__What you have to do__:
In the entries below, which lines run from the one with "bowl & 02880940" through the one with "Funding for the"? Repeat exactly those, both included, and no pictures.

__Data in this exercise__:

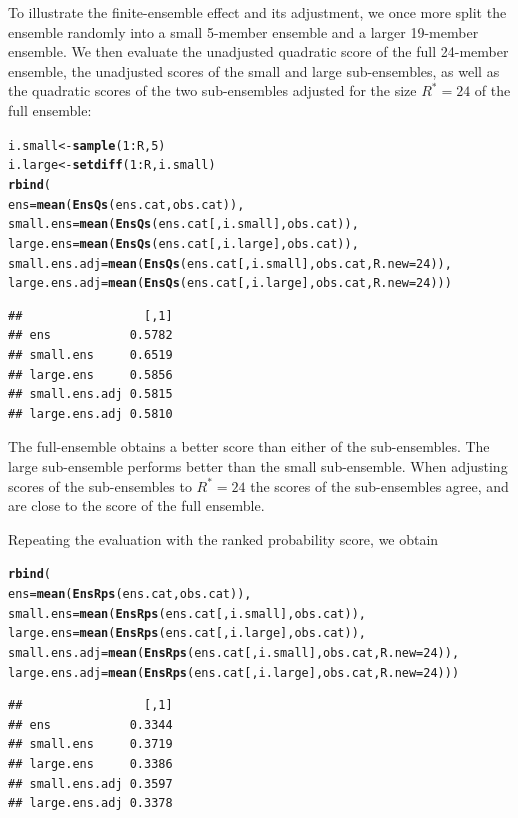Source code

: \documentclass[article]{jss}\usepackage{graphicx, color}
\makeatletter
\newcommand{\hlfunctioncall}[1]{\textcolor[rgb]{0,0.501960784313725,0.752941176470588}{\textbf{#1}}}%
\newenvironment{kframe}{%
 \def\at@end@of@kframe{}%
 \ifinner\ifhmode%
  \def\at@end@of@kframe{\end{minipage}}%
  \begin{minipage}{\columnwidth}%
 \fi\fi%
 \def\FrameCommand##1{\hskip\@totalleftmargin \hskip-\fboxsep
 \colorbox{shadecolor}{##1}\hskip-\fboxsep
     \hskip-\linewidth \hskip-\@totalleftmargin \hskip\columnwidth}%
 \MakeFramed {\advance\hsize-\width
   \@totalleftmargin\z@ \linewidth\hsize
   \@setminipage}}%
 {\par\unskip\endMakeFramed%
 \at@end@of@kframe}
\newenvironment{knitrout}{}{} %
\makeatother
\begin{document}
To illustrate the finite-ensemble effect and its adjustment, we once more split the ensemble randomly into a small 5-member ensemble and a larger 19-member ensemble. 
We then evaluate the unadjusted quadratic score of the full 24-member ensemble, the unadjusted scores of the small and large sub-ensembles, as well as the quadratic scores of the two sub-ensembles adjusted for the size $R^*=24$ of the full ensemble:

\begin{knitrout}
\color{fgcolor}\begin{kframe}
\begin{alltt}
i.small <- \hlfunctioncall{sample}(1:R, 5)
i.large <- \hlfunctioncall{setdiff}(1:R, i.small)
\hlfunctioncall{rbind}(
ens           = \hlfunctioncall{mean}(\hlfunctioncall{EnsQs}(ens.cat,            obs.cat)),
small.ens     = \hlfunctioncall{mean}(\hlfunctioncall{EnsQs}(ens.cat[, i.small], obs.cat)),
large.ens     = \hlfunctioncall{mean}(\hlfunctioncall{EnsQs}(ens.cat[, i.large], obs.cat)),
small.ens.adj = \hlfunctioncall{mean}(\hlfunctioncall{EnsQs}(ens.cat[, i.small], obs.cat, R.new=24)),
large.ens.adj = \hlfunctioncall{mean}(\hlfunctioncall{EnsQs}(ens.cat[, i.large], obs.cat, R.new=24)))
\end{alltt}
\begin{verbatim}
##                 [,1]
## ens           0.5782
## small.ens     0.6519
## large.ens     0.5856
## small.ens.adj 0.5815
## large.ens.adj 0.5810
\end{verbatim}
\end{kframe}
\end{knitrout}


The full-ensemble obtains a better score than either of the sub-ensembles.
The large sub-ensemble performs better than the small sub-ensemble.
When adjusting scores of the sub-ensembles to $R^*=24$ the scores of the sub-ensembles agree, and are close to the score of the full ensemble.

Repeating the evaluation with the ranked probability score, we obtain

\begin{knitrout}
\color{fgcolor}\begin{kframe}
\begin{alltt}
\hlfunctioncall{rbind}(
ens           = \hlfunctioncall{mean}(\hlfunctioncall{EnsRps}(ens.cat,            obs.cat)),
small.ens     = \hlfunctioncall{mean}(\hlfunctioncall{EnsRps}(ens.cat[, i.small], obs.cat)),
large.ens     = \hlfunctioncall{mean}(\hlfunctioncall{EnsRps}(ens.cat[, i.large], obs.cat)),
small.ens.adj = \hlfunctioncall{mean}(\hlfunctioncall{EnsRps}(ens.cat[, i.small], obs.cat, R.new=24)),
large.ens.adj = \hlfunctioncall{mean}(\hlfunctioncall{EnsRps}(ens.cat[, i.large], obs.cat, R.new=24)))
\end{alltt}
\begin{verbatim}
##                 [,1]
## ens           0.3344
## small.ens     0.3719
## large.ens     0.3386
## small.ens.adj 0.3597
## large.ens.adj 0.3378
\end{verbatim}
\end{kframe}
\end{knitrout}
\end{document}
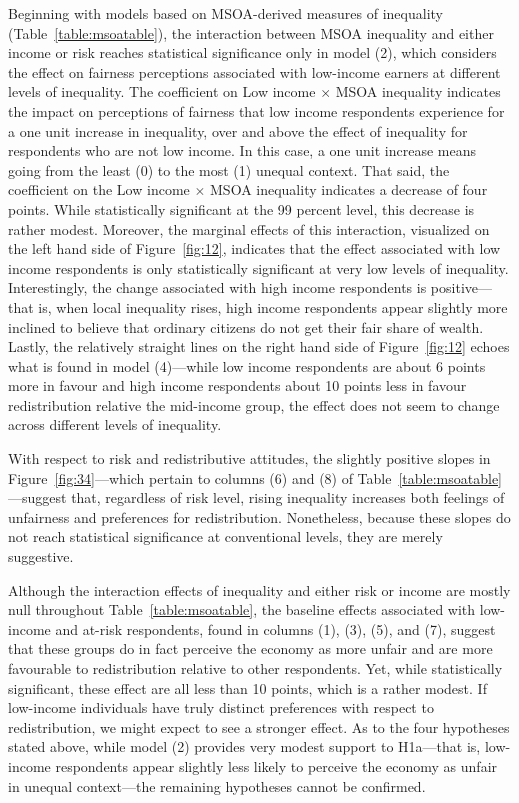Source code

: \documentclass[12pt, letter]{scrartcl}
\begin{document}
Beginning with models based on MSOA-derived measures of inequality (Table~\ref{table:msoatable}), the interaction between MSOA inequality and either income or risk reaches statistical significance only in model (2), which considers the effect on fairness perceptions associated with low-income earners at different levels of inequality. The coefficient on Low income $\times$ MSOA inequality indicates the impact on perceptions of fairness that low income respondents experience for a one unit increase in inequality, over and above the effect of inequality for respondents who are not low income. In this case, a one unit increase means going from the least (0) to the most (1) unequal context. That said, the coefficient on the Low income $\times$ MSOA inequality indicates a decrease of four points. While statistically significant at the 99 percent level, this decrease is rather modest. Moreover, the marginal effects of this interaction, visualized on the left hand side of Figure~\ref{fig:12}, indicates that the effect associated with low income respondents is only statistically significant at very low levels of inequality. Interestingly, the change associated with high income respondents is positive---that is, when local inequality rises, high income respondents appear slightly more inclined to believe that ordinary citizens do not get their fair share of wealth. Lastly, the relatively straight lines on the right hand side of Figure~\ref{fig:12} echoes what is found in model (4)---while low income respondents are about 6 points more in favour and high income respondents about 10 points less in favour redistribution relative the mid-income group, the effect does not seem to change across different levels of inequality. 

With respect to risk and redistributive attitudes, the slightly positive slopes in Figure~\ref{fig:34}---which pertain to columns (6) and (8) of Table~\ref{table:msoatable}---suggest that, regardless of risk level, rising inequality increases both feelings of unfairness and preferences for redistribution. Nonetheless, because these slopes do not reach statistical significance at conventional levels, they are merely suggestive. 

Although the interaction effects of inequality and either risk or income are mostly null throughout Table~\ref{table:msoatable}, the baseline effects associated with low-income and at-risk respondents, found in columns (1), (3), (5), and (7), suggest that these groups do in fact perceive the economy as more unfair and are more favourable to redistribution relative to other respondents. Yet, while statistically significant, these effect are all less than 10 points, which is a rather modest. If low-income individuals have truly distinct preferences with respect to redistribution, we might expect to see a stronger effect. As to the four hypotheses stated above, while model (2) provides very modest support to H1a---that is, low-income respondents appear slightly less likely to perceive the economy as unfair in unequal context---the remaining hypotheses cannot be confirmed.
\end{document}
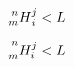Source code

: \documentclass[nofonts]{ctexbook}
\begin{document}
$ \prescript{n}{m}{H}^j_i < L$

$ \prescript{n}{m}{H^j_i} < L$
\end{document}
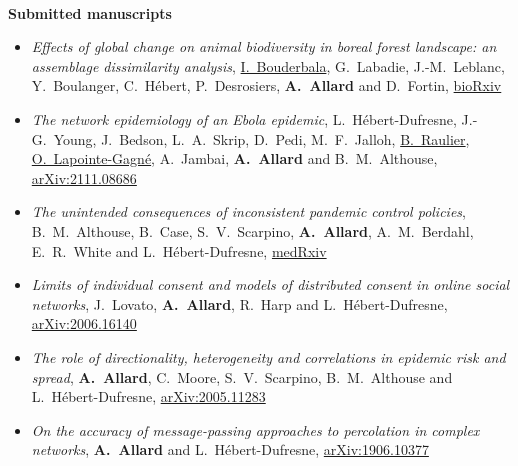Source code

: \documentclass[11pt]{article}
\newlength{\BoxWidth}
\newcommand{\TitreA}[1]{\colorbox{background}{\makebox[\BoxWidth][c]{\Large\textrm{\textsc{#1}}}}\vspace{0.75\baselineskip}\\}
\newcommand{\SousTitreA}[2]{{\normalsize\textbf{#1} #2 \vspace{-0.5\baselineskip}}}
\begin{document}
%
%
%
%
%
\TitreA{Publications and Presentations}
%
%
\SousTitreA{Submitted manuscripts\footnotemark}{}
%
%
\begin{itemize}
%
  \item \textit{Effects of global change on animal biodiversity in boreal forest landscape: an assemblage dissimilarity analysis}, \uline{I.~Bouderbala}, G.~Labadie, J.-M.~Leblanc, Y.~Boulanger, C.~Hébert, P.~Desrosiers, \textbf{A.~Allard} and D.~Fortin, \href{https://doi.org/10.1101/2022.01.31.477297}{bioRxiv}
%
  \item \textit{The network epidemiology of an Ebola epidemic}, L.~Hébert-Dufresne, J.-G.~Young, J.~Bedson, L.~A.~Skrip, D.~Pedi, M.~F.~Jalloh, \uline{B.~Raulier}, \uline{O.~Lapointe-Gagné}, A.~Jambai, \textbf{A.~Allard} and B.~M.~Althouse, \href{https://arxiv.org/abs/2111.08686}{arXiv:2111.08686}
%
  \item \textit{The unintended consequences of inconsistent pandemic control policies}, B.~M.~Althouse, B.~Case, S.~V.~Scarpino, \textbf{A.~Allard}, A.~M.~Berdahl, E.~R.~White and L.~Hébert-Dufresne, \href{https://doi.org/10.1101/2020.08.21.20179473}{medRxiv}
%
  \item \textit{Limits of individual consent and models of distributed consent in online social networks}, J.~Lovato, \textbf{A.~Allard}, R.~Harp and L.~H\'ebert-Dufresne, \href{https://arxiv.org/abs/2006.16140}{arXiv:2006.16140}
%
  \item \textit{The role of directionality, heterogeneity and correlations in epidemic risk and spread}, \textbf{A.~Allard}, C.~Moore, S.~V.~Scarpino, B.~M.~Althouse and L.~H\'ebert-Dufresne, \href{https://arxiv.org/abs/2005.11283}{arXiv:2005.11283}
%
  \item \textit{On the accuracy of message-passing approaches to percolation in complex networks}, \textbf{A.~Allard} and L.~H\'ebert-Dufresne, \href{https://arxiv.org/abs/1906.10377}{arXiv:1906.10377}
%
%
\end{itemize}
\end{document}
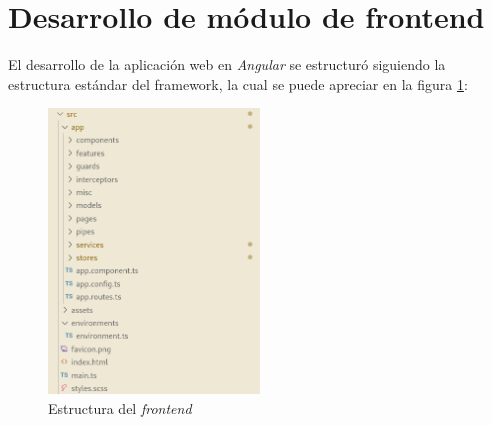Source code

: \section{Desarrollo de módulo de frontend}

El desarrollo de la aplicación web en \textit{Angular} se estructuró siguiendo la estructura estándar del framework\citep{ANGULAR:4}, la cual se puede apreciar en la figura \ref{frontend:folder}:

\begin{figure}[H]
	\centering
	\includegraphics[width=0.5\textwidth]{./Figures/frontend-folder.png}
	\caption{Estructura del \textit{frontend}}
	\label{frontend:folder}
\end{figure}

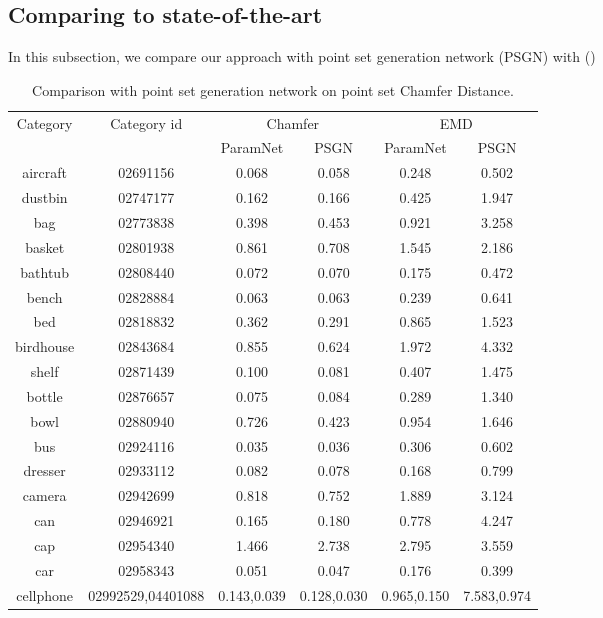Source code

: \subsection{Comparing to state-of-the-art}
In this subsection, we compare our approach with point set generation network (PSGN)\cite{PSGN} 
with (\cite{3Drender})
\begin{table*}
	\caption{Comparison with point set generation network on point set Chamfer Distance. }
	\label{tab:seg}
	\centering
	\begin{tabular}{c c c c c c}
		\multirow{2}{*}{Category} & \multirow{2}{*}{Category id} & \multicolumn{2}{c}{Chamfer} & \multicolumn{2}{c}{EMD}\\ \cmidrule(lr){3-4} \cmidrule(lr){5-6}
			&	& ParamNet & PSGN\cite{PSGN}       & ParamNet & PSGN\cite{PSGN}\\
		\hline
		aircraft & 02691156 & 0.068 & 0.058 & 0.248 & 0.502 \\   
		dustbin & 02747177 & 0.162 & 0.166 & 0.425 & 1.947 \\
		bag & 02773838  & 0.398 & 0.453 & 0.921 & 3.258 \\
		basket & 02801938 & 0.861 & 0.708 & 1.545 & 2.186 \\
		bathtub & 02808440 & 0.072 & 0.070 & 0.175 & 0.472 \\
		bench & 02828884 & 0.063 & 0.063 & 0.239 & 0.641 \\
		bed & 02818832 & 0.362 & 0.291 & 0.865 & 1.523 \\
		birdhouse & 02843684 & 0.855 & 0.624 & 1.972 & 4.332 \\
		shelf & 02871439 & 0.100 & 0.081 & 0.407 & 1.475 \\
		bottle & 02876657 & 0.075 & 0.084 & 0.289 & 1.340 \\
		bowl & 02880940 & 0.726 & 0.423 & 0.954 & 1.646 \\
		bus & 02924116 & 0.035 & 0.036 & 0.306 & 0.602\\
		dresser & 02933112 & 0.082 & 0.078 & 0.168 & 0.799 \\
		camera & 02942699 & 0.818 & 0.752 & 1.889 & 3.124 \\
		can & 02946921 & 0.165 & 0.180 & 0.778 & 4.247 \\
		cap & 02954340 & 1.466 & 2.738 & 2.795 & 3.559 \\
		car & 02958343 & 0.051 & 0.047 & 0.176 & 0.399 \\
		cellphone & 02992529,04401088 & 0.143,0.039 & 0.128,0.030& 0.965,0.150 & 7.583,0.974\\

\end{tabular}
\end{table*}
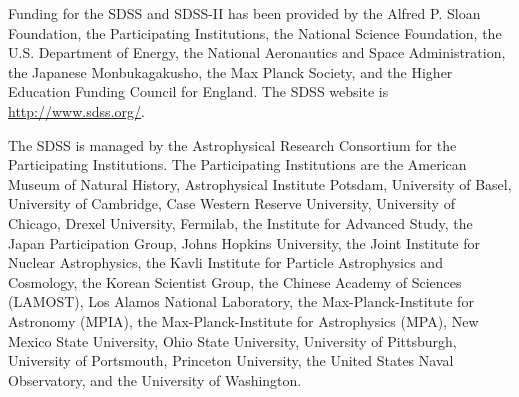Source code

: \documentclass[useAMS,usenatbib]{mn2e}
\begin{document}
Funding for the SDSS and SDSS-II has been provided by the Alfred P. Sloan Foundation, the Participating Institutions, the National Science Foundation, the U.S. Department of Energy, the National Aeronautics and Space Administration, the Japanese Monbukagakusho, the Max Planck Society, and the Higher Education Funding Council for England. The SDSS website is \url{http://www.sdss.org/}.

The SDSS is managed by the Astrophysical Research Consortium for the Participating Institutions. The Participating Institutions are the American Museum of Natural History, Astrophysical Institute Potsdam, University of Basel, University of Cambridge, Case Western Reserve University, University of Chicago, Drexel University, Fermilab, the Institute for Advanced Study, the Japan Participation Group, Johns Hopkins University, the Joint Institute for Nuclear Astrophysics, the Kavli Institute for Particle Astrophysics and Cosmology, the Korean Scientist Group, the Chinese Academy of Sciences (LAMOST), Los Alamos National Laboratory, the Max-Planck-Institute for Astronomy (MPIA), the Max-Planck-Institute for Astrophysics (MPA), New Mexico State University, Ohio State University, University of Pittsburgh, University of Portsmouth, Princeton University, the United States Naval Observatory, and the University of Washington.



\end{document}
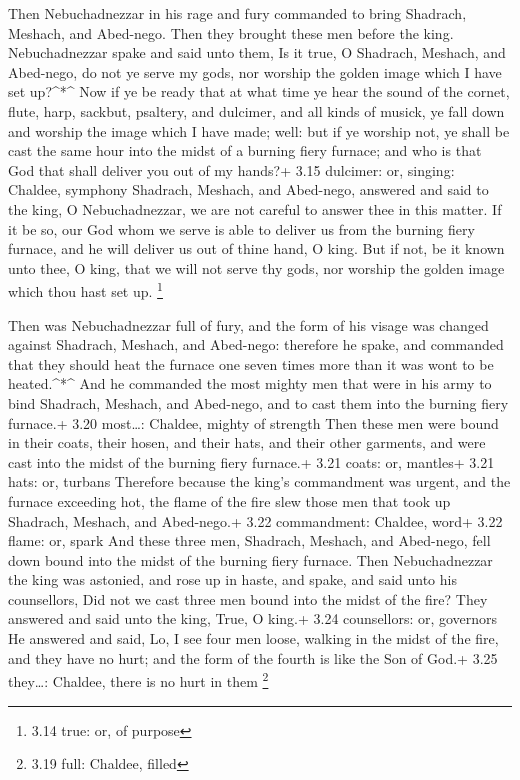  Then Nebuchadnezzar in his rage and fury commanded to
bring Shadrach, Meshach, and Abed-nego. Then they brought these men
before the king.  Nebuchadnezzar spake and said unto them,
Is it true, O Shadrach, Meshach, and Abed-nego, do not ye serve my gods,
nor worship the golden image which I have set up?\^{}*\^{} 
Now if ye be ready that at what time ye hear the sound of the cornet,
flute, harp, sackbut, psaltery, and dulcimer, and all kinds of musick,
ye fall down and worship the image which I have made; well: but if ye
worship not, ye shall be cast the same hour into the midst of a burning
fiery furnace; and who is that God that shall deliver you out of my
hands?+ 3.15 dulcimer: or, singing: Chaldee, symphony 
Shadrach, Meshach, and Abed-nego, answered and said to the king, O
Nebuchadnezzar, we are not careful to answer thee in this matter.
 If it be so, our God whom we serve is able to deliver us
from the burning fiery furnace, and he will deliver us out of thine
hand, O king.  But if not, be it known unto thee, O king,
that we will not serve thy gods, nor worship the golden image which thou
hast set up. \footnote{3.14 true: or, of purpose}

 Then was Nebuchadnezzar full of fury, and the form of his
visage was changed against Shadrach, Meshach, and Abed-nego: therefore
he spake, and commanded that they should heat the furnace one seven
times more than it was wont to be heated.\^{}*\^{}  And he
commanded the most mighty men that were in his army to bind Shadrach,
Meshach, and Abed-nego, and to cast them into the burning fiery
furnace.+ 3.20 most\ldots: Chaldee, mighty of strength 
Then these men were bound in their coats, their hosen, and their hats,
and their other garments, and were cast into the midst of the burning
fiery furnace.+ 3.21 coats: or, mantles+ 3.21 hats: or, turbans
 Therefore because the king's commandment was urgent, and
the furnace exceeding hot, the flame of the fire slew those men that
took up Shadrach, Meshach, and Abed-nego.+ 3.22 commandment: Chaldee,
word+ 3.22 flame: or, spark  And these three men, Shadrach,
Meshach, and Abed-nego, fell down bound into the midst of the burning
fiery furnace.  Then Nebuchadnezzar the king was astonied,
and rose up in haste, and spake, and said unto his counsellors, Did not
we cast three men bound into the midst of the fire? They answered and
said unto the king, True, O king.+ 3.24 counsellors: or, governors
 He answered and said, Lo, I see four men loose, walking in
the midst of the fire, and they have no hurt; and the form of the fourth
is like the Son of God.+ 3.25 they\ldots: Chaldee, there is no hurt in
them \footnote{3.19 full: Chaldee, filled}

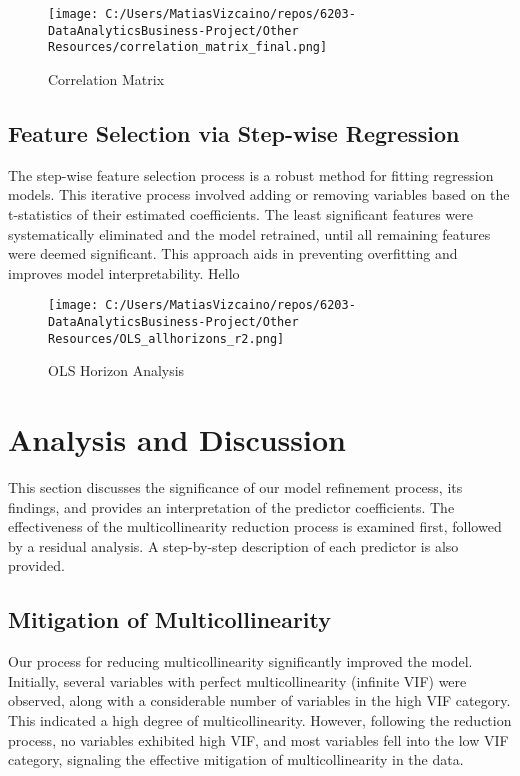 \documentclass{article}
\begin{document}
\begin{figure}[htbp]
  \centering
  \texttt{[image: C:/Users/MatiasVizcaino/repos/6203-DataAnalyticsBusiness-Project/Other Resources/correlation\_matrix\_final.png]}
  \caption{Correlation Matrix}
  \label{fig:correlation-matrix}
\end{figure}

\subsection{Feature Selection via Step-wise Regression}

The step-wise feature selection process is a robust method for fitting regression models. This iterative process involved adding or removing variables based on the t-statistics of their estimated coefficients. The least significant features were systematically eliminated and the model retrained, until all remaining features were deemed significant. This approach aids in preventing overfitting and improves model interpretability.
Hello
\begin{figure}[htbp]
  \centering
  \texttt{[image: C:/Users/MatiasVizcaino/repos/6203-DataAnalyticsBusiness-Project/Other Resources/OLS\_allhorizons\_r2.png]}
  \caption{OLS Horizon Analysis}
  \label{fig:ols-all-horizons}
\end{figure}

\section{Analysis and Discussion}

This section discusses the significance of our model refinement process, its findings, and provides an interpretation of the predictor coefficients. The effectiveness of the multicollinearity reduction process is examined first, followed by a residual analysis. A step-by-step description of each predictor is also provided.

\subsection{Mitigation of Multicollinearity}
Our process for reducing multicollinearity significantly improved the model. Initially, several variables with perfect multicollinearity (infinite VIF) were observed, along with a considerable number of variables in the high VIF category. This indicated a high degree of multicollinearity. However, following the reduction process, no variables exhibited high VIF, and most variables fell into the low VIF category, signaling the effective mitigation of multicollinearity in the data.
\end{document}
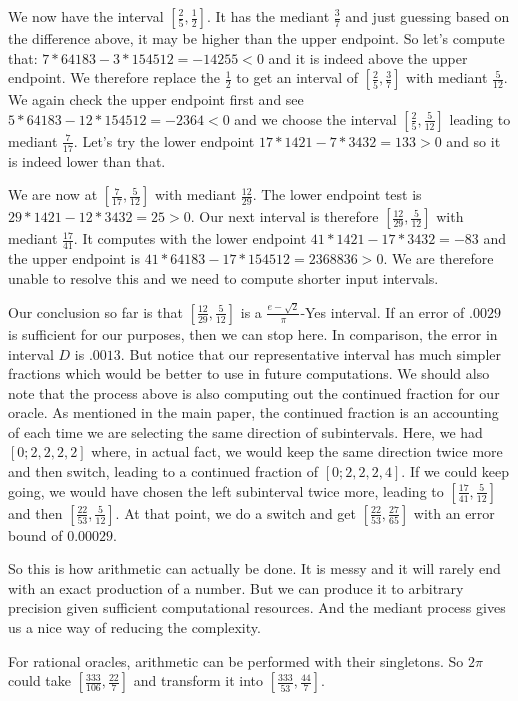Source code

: \documentclass[12pt]{article}
\theoremstyle{remark}
\begin{document}
We now have the interval $[\frac{2}{5}, \frac{1}{2}]$. It has the mediant $\frac{3}{7}$ and just guessing based on the difference above, it may be higher than the upper endpoint. So let's compute that: $7*64183- 3*154512 = -14255 < 0$ and it is indeed above the upper endpoint. We therefore replace the $\frac{1}{2}$ to get an interval of $[\frac{2}{5}, \frac{3}{7}]$ with mediant $\frac{5}{12}$. We again check the upper endpoint first and see $5*64183 - 12*154512 = -2364 < 0$ and we choose the interval $[\frac{2}{5}, \frac{5}{12}]$ leading to mediant $\frac{7}{17}$. Let's try the lower endpoint 
$17*1421 - 7*3432 = 133 > 0$ and so it is indeed lower than that. 

We are now at $[\frac{7}{17}, \frac{5}{12}]$ with mediant $\frac{12}{29}$. The lower endpoint test is $29*1421 - 12*3432 = 25 > 0$. Our next interval is therefore $[\frac{12}{29}, \frac{5}{12}]$ with mediant $\frac{17}{41}$. It computes with the lower endpoint $41*1421-17*3432 = -83$ and the upper endpoint is $41*64183-17*154512 = 2368836 >0$. We are therefore unable to resolve this and we need to compute shorter input intervals. 

Our conclusion so far is that $[\frac{12}{29}, \frac{5}{12}]$ is a $\frac{e-\sqrt{2}}{\pi}$-Yes interval. If an error of $.0029$ is sufficient for our purposes, then we can stop here. In comparison, the error in interval $D$ is $.0013$. But notice that our representative interval has much simpler fractions which would be better to use in future computations. We should also note that the process above is also computing out the continued fraction for our oracle. As mentioned in the main paper, the continued fraction is an accounting of each time we are selecting the same direction of subintervals. Here, we had $[0;2,2,2, 2]$ where, in actual fact, we would keep the same direction twice more and then switch, leading to a continued fraction of $[0;2,2,2,4]$. If we could keep going, we would have chosen the left subinterval twice more, leading to $[\frac{17}{41}, \frac{5}{12}]$ and then $[\frac{22}{53}, \frac{5}{12}]$. At that point, we do a switch and get $[\frac{22}{53}, \frac{27}{65}]$ with an error bound of $0.00029$.  

So this is how arithmetic can actually be done. It is messy and it will rarely end with an exact production of a number. But we can produce it to arbitrary precision given sufficient computational resources. And the mediant process gives us a nice way of reducing the complexity. 

For rational oracles, arithmetic can be performed with their singletons. So $2 \pi$ could take $[\frac{333}{106}, \frac{22}{7}]$ and transform it into $[\frac{333}{53}, \frac{44}{7}]$.  
\end{document}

__Answer space__:
		bowl & 02880940 & 0.726 & 0.423 & 0.954 & 1.646 \\
		bus & 02924116 & 0.035 & 0.036 & 0.306 & 0.602\\
		dresser & 02933112 & 0.082 & 0.078 & 0.168 & 0.799 \\
		camera & 02942699 & 0.818 & 0.752 & 1.889 & 3.124 \\
		can & 02946921 & 0.165 & 0.180 & 0.778 & 4.247 \\
		cap & 02954340 & 1.466 & 2.738 & 2.795 & 3.559 \\
		car & 02958343 & 0.051 & 0.047 & 0.176 & 0.399 \\
		cellphone & 02992529,04401088 & 0.143,0.039 & 0.128,0.030& 0.965,0.150 & 7.583,0.974\\

\end{tabular}
\end{table*}
Source code

: \documentclass[useAMS,usenatbib]{mn2e}
\begin{document}
Funding for the SDSS and SDSS-II has been provided by the Alfred P. Sloan Foundation, the Participating Institutions, the National Science Foundation, the U.S. Department of Energy, the National Aeronautics and Space Administration, the Japanese Monbukagakusho, the Max Planck Society, and the Higher Education Funding Council for England. The SDSS website is \url{http://www.sdss.org/}.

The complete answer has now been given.